Inspiration
Space is often told as rockets and heroes. We asked a social-science question instead: what does the structure of human-spaceflight cooperation say about world politics—and do inflation shocks (CPI) actually change how often humans launch? Our hunch: launch tempo is governed by institutions, vehicles, and program eras, not by yearly price swings. That became the spine of our project.
What it does
Atlas of Astronaut Collaboration and Foresight turns mission logs into a country-to-country network by year and layers it with context:
- Annual cooperation graphs with hubs, communities, and edge weights (co-missions).
- Small multiples for the US, Russia, and Japan: launch frequency vs CPI with event markers (1986 Challenger, 2003 Columbia, 2011 Shuttle retirement, 2020 Commercial Crew).
- Metrics for analysis and policy: betweenness (“brokers”), a Free-Ride Index (share of a country’s missions that include a hub), inequality of access (Gini of seats), and resilience tests (what breaks if a hub exits).
How we built it
- Data: CSIS International Astronaut Database (+ decade Wikipedia tables where needed) → astronauts, nationalities, missions.
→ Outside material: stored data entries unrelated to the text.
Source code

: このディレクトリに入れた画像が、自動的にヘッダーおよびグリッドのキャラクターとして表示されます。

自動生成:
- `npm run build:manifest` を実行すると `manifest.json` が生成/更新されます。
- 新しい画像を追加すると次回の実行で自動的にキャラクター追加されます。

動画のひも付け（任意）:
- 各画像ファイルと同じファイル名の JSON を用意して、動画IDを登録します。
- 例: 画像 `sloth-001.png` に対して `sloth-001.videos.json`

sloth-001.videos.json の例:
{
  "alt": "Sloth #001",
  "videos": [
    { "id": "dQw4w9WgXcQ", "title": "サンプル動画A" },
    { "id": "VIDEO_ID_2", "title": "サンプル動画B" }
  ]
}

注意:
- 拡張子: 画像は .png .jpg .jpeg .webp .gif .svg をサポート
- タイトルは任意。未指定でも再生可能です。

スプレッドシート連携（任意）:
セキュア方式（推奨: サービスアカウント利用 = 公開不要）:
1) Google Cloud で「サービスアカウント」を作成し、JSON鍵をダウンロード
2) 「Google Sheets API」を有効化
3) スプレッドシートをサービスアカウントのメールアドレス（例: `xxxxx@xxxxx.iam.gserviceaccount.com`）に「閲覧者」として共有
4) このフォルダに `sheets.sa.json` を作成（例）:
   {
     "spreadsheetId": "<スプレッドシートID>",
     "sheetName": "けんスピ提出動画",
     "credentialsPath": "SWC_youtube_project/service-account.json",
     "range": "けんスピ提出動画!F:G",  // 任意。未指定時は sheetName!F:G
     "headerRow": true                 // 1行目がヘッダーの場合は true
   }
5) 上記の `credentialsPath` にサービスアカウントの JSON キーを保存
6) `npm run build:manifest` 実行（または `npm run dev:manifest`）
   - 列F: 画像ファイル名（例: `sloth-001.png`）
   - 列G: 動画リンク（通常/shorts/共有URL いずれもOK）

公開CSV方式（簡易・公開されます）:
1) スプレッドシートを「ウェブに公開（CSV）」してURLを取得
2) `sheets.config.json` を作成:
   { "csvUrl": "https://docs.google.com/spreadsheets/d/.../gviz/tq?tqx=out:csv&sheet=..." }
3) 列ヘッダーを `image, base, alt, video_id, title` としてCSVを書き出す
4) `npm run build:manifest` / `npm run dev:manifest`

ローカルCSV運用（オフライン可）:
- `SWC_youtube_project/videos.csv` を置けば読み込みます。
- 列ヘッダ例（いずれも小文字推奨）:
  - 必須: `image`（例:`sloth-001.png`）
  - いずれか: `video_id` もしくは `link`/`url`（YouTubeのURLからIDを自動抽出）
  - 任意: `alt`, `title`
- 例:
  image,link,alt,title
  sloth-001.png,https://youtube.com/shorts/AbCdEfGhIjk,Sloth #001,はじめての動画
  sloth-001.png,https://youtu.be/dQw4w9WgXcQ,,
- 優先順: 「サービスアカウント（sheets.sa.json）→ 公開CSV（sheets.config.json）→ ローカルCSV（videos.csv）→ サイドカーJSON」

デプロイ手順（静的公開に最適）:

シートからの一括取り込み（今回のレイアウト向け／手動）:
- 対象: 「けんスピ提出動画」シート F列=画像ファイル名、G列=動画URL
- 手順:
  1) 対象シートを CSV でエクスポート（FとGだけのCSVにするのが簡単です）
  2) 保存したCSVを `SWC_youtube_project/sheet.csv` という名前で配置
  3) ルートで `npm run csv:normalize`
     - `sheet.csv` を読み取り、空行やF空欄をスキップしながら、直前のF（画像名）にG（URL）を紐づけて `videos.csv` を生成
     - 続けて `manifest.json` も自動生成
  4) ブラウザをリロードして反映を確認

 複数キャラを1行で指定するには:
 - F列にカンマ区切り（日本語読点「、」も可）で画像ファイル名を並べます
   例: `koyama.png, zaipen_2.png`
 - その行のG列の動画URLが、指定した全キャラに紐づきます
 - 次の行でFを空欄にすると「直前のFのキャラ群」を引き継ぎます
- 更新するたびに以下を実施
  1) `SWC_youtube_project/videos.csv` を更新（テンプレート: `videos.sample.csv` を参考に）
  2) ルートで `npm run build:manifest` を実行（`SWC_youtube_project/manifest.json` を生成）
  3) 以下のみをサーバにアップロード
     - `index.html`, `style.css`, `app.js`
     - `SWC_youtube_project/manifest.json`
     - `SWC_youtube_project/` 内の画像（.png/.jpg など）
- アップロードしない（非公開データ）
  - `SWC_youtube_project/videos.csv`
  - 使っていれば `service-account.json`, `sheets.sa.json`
World Bank WDI → annual CPI (US/RU/JP).
- Engineering: cleaned and standardized countries (ISO, USSR→Russia, etc.), parsed dates, and built a dyad–year edge list (mission-level co-crew → yearly aggregation).
- Network science: NetworkX for degree/weighted degree, betweenness, community detection; robustness via “remove-a-hub” experiments.
- Quant & viz: pandas/statsmodels for event windows and simple count models; matplotlib/plotly for network snapshots and CPI overlays.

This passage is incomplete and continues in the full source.